→ **Task to carry out**
Copy out each line of the entries below in which the string "comments" appears.

START Information supplied

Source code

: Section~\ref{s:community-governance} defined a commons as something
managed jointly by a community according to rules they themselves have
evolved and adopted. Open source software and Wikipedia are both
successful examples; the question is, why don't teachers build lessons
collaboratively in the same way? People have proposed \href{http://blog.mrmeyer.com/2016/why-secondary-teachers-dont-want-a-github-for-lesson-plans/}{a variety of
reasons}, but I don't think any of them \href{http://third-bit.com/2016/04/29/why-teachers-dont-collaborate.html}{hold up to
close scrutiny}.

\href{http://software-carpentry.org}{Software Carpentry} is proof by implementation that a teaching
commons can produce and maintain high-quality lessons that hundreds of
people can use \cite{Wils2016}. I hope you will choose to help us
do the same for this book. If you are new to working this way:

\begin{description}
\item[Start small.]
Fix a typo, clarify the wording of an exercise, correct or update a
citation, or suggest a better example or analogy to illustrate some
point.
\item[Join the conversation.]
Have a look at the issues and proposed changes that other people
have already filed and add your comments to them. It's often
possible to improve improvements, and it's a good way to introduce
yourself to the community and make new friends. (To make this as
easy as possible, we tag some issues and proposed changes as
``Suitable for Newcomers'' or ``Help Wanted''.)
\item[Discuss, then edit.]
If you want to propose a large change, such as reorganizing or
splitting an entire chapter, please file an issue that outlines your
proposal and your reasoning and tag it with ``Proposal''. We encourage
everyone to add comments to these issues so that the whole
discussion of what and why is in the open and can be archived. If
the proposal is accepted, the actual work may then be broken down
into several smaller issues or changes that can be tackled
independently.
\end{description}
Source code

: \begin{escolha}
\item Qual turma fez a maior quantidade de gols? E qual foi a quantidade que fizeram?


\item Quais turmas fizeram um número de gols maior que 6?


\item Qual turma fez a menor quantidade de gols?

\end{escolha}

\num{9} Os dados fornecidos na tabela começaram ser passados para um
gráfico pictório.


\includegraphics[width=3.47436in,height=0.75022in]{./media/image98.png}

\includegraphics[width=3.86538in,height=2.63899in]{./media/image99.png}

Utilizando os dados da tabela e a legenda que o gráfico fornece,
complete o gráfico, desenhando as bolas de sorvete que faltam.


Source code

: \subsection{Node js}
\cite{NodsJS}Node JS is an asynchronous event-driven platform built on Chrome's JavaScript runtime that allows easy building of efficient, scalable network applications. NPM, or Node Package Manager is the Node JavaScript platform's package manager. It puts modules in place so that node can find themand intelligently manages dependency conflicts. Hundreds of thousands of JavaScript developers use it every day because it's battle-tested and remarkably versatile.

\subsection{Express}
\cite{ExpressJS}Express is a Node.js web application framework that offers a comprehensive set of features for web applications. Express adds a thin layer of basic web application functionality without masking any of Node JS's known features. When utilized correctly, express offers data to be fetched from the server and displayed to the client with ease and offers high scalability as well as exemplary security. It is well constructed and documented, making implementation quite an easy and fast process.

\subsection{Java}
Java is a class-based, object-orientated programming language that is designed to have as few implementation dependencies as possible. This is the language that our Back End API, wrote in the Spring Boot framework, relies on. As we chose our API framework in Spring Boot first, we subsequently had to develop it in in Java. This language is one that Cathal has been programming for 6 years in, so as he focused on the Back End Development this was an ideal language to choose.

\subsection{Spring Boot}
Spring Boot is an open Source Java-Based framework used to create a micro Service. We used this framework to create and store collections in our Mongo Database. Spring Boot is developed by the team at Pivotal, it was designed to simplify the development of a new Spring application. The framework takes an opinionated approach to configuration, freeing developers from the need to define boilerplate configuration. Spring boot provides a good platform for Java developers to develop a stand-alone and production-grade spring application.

END Information supplied

→ **Completed exercise**
have already filed and add your comments to them. It's often
everyone to add comments to these issues so that the whole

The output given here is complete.